━━━ RECORDS PROVIDED

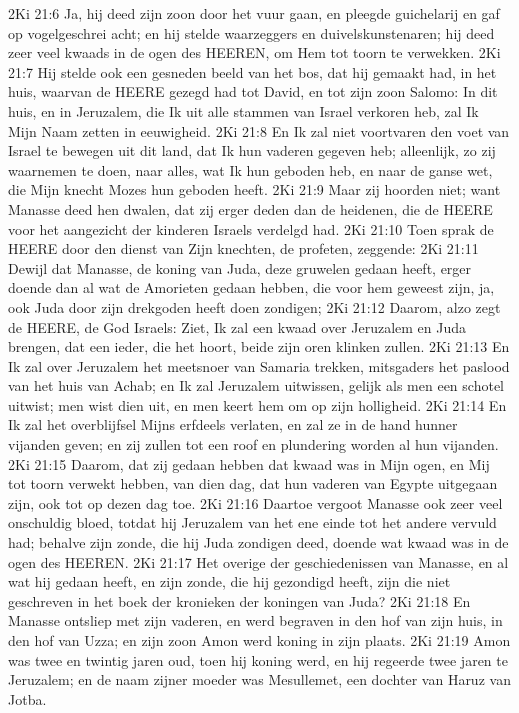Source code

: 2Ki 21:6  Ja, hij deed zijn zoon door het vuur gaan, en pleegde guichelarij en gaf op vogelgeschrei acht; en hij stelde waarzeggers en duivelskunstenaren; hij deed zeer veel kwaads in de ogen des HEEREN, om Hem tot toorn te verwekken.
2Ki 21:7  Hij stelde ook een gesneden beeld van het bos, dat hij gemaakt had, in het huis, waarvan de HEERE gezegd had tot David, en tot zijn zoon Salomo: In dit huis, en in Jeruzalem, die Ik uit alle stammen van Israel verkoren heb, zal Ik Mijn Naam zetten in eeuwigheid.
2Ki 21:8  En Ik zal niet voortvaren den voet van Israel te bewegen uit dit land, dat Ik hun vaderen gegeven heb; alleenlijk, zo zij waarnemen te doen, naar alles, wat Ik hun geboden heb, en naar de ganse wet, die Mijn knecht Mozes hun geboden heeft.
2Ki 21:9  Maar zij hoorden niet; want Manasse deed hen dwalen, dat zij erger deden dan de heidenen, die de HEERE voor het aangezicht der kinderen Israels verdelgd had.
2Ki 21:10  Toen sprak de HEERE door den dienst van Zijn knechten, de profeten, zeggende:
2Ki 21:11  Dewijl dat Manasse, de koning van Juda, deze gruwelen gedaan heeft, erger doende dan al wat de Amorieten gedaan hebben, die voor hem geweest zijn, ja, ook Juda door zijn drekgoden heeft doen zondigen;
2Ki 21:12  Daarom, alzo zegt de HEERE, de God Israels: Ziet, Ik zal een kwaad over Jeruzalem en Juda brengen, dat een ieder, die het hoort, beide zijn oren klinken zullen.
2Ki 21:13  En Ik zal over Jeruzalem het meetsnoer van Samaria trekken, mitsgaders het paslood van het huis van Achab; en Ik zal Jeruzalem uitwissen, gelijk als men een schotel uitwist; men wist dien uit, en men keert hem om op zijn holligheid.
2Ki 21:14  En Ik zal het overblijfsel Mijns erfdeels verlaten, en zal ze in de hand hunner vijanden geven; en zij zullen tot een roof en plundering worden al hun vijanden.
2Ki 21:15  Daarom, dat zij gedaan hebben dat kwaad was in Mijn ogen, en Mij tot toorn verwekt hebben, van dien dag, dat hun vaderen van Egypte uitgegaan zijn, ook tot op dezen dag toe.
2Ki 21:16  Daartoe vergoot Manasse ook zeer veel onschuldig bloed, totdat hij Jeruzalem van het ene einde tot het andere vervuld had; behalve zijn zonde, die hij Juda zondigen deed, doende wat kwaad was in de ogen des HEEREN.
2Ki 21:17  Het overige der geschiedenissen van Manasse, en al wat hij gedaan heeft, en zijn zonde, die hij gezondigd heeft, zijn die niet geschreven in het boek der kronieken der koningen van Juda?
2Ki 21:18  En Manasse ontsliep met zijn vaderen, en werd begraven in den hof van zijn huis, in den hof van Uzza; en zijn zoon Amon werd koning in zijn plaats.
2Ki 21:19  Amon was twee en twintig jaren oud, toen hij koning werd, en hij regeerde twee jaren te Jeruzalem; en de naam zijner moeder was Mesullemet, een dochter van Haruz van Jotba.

━━━━━━

**DIRECTIONS:**
Your task is to reproduce exactly the lines that begin at the line containing "al hun vijanden." and end at the final line of the data above.

**EXERCISE SOLUTION:**
2Ki 21:14  En Ik zal het overblijfsel Mijns erfdeels verlaten, en zal ze in de hand hunner vijanden geven; en zij zullen tot een roof en plundering worden al hun vijanden.
2Ki 21:15  Daarom, dat zij gedaan hebben dat kwaad was in Mijn ogen, en Mij tot toorn verwekt hebben, van dien dag, dat hun vaderen van Egypte uitgegaan zijn, ook tot op dezen dag toe.
2Ki 21:16  Daartoe vergoot Manasse ook zeer veel onschuldig bloed, totdat hij Jeruzalem van het ene einde tot het andere vervuld had; behalve zijn zonde, die hij Juda zondigen deed, doende wat kwaad was in de ogen des HEEREN.
2Ki 21:17  Het overige der geschiedenissen van Manasse, en al wat hij gedaan heeft, en zijn zonde, die hij gezondigd heeft, zijn die niet geschreven in het boek der kronieken der koningen van Juda?
2Ki 21:18  En Manasse ontsliep met zijn vaderen, en werd begraven in den hof van zijn huis, in den hof van Uzza; en zijn zoon Amon werd koning in zijn plaats.
2Ki 21:19  Amon was twee en twintig jaren oud, toen hij koning werd, en hij regeerde twee jaren te Jeruzalem; en de naam zijner moeder was Mesullemet, een dochter van Haruz van Jotba.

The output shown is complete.